Show that $f(x_0)-f(x)<\vert x_0-x\vert$ for all $x \ne x_0$ 
Let $f: \mathbb{R}\rightarrow\mathbb{R}$ continuous and bounded below.
Show that there exist $x_0 \in \mathbb{R}$ such that $\forall x\ne x_0$, $$f(x_0)-f(x)<\vert x_0-x\vert$$

Since $f$ is continuous and bounded below then $m=\inf_{x\in R}f(x)$ exist and then :
$\forall \varepsilon>0, \exists x \in\mathbb{R}$ such that $m\le x<m+\varepsilon$
Finally I tried to use the continuity of $f$ but unfortunately the main problem is that I don't know where I am going.
 A: The $C$ be the area under (and including) the graph of $f(0)-|x|$ and let $G$ be the graph of $f$. Both these sets are closed, because these functions are continuous.
Therefore $C\cap G$ is closed, but it's also bounded, because $f$ was bounded from below. So it's compact and there's a point in $C\cap G$ with the lowest possible $y$-coordinate. Let it be $(x_0,f(x_0))$.
It's easy to see that the area under (and including) $f(x_0)-|x-x_0|$ is entirely in $C$ (draw it), so $f(x)>f(x_0)-|x-x_0|$ for all points $(x,f(x))$ outside of $C$. For the points inside, there's only one match, and that's $x=x_0$ by the choice of $x_0$.
A: Choose $c>1$, some $x_0$ and let $f_c(x) = f(x)+c|x-x_0|$.
Since $f$ is bounded below, we have $\lim_{|x| \to \infty} f_c(x) = \infty$, hence
$f_c$ has a minimum at, say, $x'$ (this implicitly relies on compactness).

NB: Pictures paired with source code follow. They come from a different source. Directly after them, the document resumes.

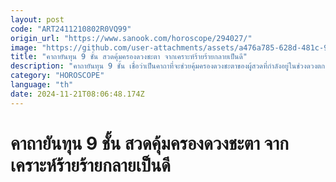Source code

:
 ```yaml
---
layout: post
code: "ART2411210802R0VQ99"
origin_url: "https://www.sanook.com/horoscope/294027/"
image: "https://github.com/user-attachments/assets/a476a785-628d-481c-9189-d0af18cbe38b"
title: "คาถายันทุน 9 ชั้น สวดคุ้มครองดวงชะตา จากเคราะห์ร้ายร้ายกลายเป็นดี"
description: "คาถายันทุน 9 ชั้น เชื่อว่าเป็นคาถาที่จะช่วยคุ้มครองดวงชะตาของผู้สวดที่กำลังอยู่ในช่วงดวงตก ฝันร้าย พ้นจากเคราะห์ร้าย ให้กลายเป็นดี และคุ้มครองจากภัยอันตรายต่าง ๆ "
category: "HOROSCOPE"
language: "th"
date: 2024-11-21T08:06:48.174Z
---
```


# คาถายันทุน 9 ชั้น สวดคุ้มครองดวงชะตา จากเคราะห์ร้ายร้ายกลายเป็นดี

Then $f_c(x') \le f_c(x)$ for all $x$, or equivalently, $f(x')-f(x) \le c|x-x_0|-c|x'-x_0|$ for all $x$. The triangle inequality gives $|x-x_0| \le |x-x'| + |x'-x_0|$, hence we obtain $f(x')-f(x) \le c |x-x'|$ for all $x$.
Since $c>1$, we have $f(x')-f(x) < |x-x'|$ for all $x \neq x'$.